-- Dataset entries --
------------------------

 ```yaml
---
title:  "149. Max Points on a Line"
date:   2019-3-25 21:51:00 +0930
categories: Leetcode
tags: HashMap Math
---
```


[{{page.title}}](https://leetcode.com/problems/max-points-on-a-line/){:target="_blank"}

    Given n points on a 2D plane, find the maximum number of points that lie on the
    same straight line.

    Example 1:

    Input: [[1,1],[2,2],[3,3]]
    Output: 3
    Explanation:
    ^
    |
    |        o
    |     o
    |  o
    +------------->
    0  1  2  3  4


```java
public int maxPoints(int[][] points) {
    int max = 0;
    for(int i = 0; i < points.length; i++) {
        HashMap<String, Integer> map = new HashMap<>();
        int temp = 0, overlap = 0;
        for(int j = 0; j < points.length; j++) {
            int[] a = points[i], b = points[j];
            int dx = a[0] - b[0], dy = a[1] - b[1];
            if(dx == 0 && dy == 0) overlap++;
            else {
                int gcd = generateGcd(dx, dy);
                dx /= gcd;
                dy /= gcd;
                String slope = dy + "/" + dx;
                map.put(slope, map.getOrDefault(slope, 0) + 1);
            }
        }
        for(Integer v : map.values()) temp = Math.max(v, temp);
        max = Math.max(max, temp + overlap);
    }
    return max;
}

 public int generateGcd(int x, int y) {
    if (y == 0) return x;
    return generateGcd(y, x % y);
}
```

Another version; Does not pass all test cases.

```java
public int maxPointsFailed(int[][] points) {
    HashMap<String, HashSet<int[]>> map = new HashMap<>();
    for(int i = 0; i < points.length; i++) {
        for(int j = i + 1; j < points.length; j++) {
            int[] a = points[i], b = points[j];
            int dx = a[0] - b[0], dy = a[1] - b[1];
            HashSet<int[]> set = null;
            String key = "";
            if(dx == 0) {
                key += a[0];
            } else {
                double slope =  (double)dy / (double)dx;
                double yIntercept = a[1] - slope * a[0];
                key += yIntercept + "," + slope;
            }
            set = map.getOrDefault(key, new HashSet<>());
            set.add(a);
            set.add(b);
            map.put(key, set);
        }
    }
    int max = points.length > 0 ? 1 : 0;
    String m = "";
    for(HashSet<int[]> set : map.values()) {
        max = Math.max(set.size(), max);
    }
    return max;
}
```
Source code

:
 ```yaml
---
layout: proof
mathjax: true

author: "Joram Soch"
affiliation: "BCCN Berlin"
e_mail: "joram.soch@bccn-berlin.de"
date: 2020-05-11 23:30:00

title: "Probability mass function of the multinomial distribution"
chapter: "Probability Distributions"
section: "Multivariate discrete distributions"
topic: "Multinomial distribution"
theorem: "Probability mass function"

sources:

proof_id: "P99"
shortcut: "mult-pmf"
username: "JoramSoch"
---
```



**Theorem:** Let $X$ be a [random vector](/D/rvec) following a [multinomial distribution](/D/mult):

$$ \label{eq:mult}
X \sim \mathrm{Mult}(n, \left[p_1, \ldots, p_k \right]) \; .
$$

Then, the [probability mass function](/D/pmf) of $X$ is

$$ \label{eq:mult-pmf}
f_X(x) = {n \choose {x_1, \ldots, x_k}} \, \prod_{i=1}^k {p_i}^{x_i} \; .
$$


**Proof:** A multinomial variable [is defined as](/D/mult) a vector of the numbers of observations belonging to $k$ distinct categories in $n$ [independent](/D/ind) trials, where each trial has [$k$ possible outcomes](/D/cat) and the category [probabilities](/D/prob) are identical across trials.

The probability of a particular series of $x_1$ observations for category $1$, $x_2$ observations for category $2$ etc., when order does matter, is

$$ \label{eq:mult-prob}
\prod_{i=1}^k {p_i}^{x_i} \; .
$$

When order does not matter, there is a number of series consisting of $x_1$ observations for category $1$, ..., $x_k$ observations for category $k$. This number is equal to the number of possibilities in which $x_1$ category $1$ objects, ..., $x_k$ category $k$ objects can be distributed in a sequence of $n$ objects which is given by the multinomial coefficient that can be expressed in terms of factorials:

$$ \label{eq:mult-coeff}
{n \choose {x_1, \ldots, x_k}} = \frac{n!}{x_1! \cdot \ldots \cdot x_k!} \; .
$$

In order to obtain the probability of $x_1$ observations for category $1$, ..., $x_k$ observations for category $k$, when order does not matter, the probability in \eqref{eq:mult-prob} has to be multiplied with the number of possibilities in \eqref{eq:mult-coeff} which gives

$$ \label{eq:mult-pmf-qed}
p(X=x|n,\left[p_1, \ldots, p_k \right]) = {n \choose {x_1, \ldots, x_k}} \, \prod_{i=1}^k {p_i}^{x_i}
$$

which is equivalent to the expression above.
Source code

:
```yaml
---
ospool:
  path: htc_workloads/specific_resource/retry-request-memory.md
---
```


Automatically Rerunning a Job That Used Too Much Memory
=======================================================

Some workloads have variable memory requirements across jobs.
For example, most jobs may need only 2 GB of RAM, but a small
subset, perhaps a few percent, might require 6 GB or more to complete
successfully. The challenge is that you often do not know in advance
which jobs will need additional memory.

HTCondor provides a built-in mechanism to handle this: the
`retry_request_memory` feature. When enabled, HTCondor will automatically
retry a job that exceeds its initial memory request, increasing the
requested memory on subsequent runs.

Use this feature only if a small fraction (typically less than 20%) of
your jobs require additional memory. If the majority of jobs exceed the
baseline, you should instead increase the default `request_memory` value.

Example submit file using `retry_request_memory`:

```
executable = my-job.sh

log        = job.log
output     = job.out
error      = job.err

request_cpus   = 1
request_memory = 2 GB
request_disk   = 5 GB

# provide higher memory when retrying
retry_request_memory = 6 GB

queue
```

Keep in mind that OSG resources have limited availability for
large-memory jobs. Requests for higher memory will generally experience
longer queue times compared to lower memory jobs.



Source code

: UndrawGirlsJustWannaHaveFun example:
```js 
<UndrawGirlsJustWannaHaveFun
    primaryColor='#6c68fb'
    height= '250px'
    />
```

------------------------

-- Exercise goal --
Extract every line above containing the word "left".

-- Task answer --
X \sim \mathrm{Mult}(n, \left[p_1, \ldots, p_k \right]) \; .
p(X=x|n,\left[p_1, \ldots, p_k \right]) = {n \choose {x_1, \ldots, x_k}} \, \prod_{i=1}^k {p_i}^{x_i}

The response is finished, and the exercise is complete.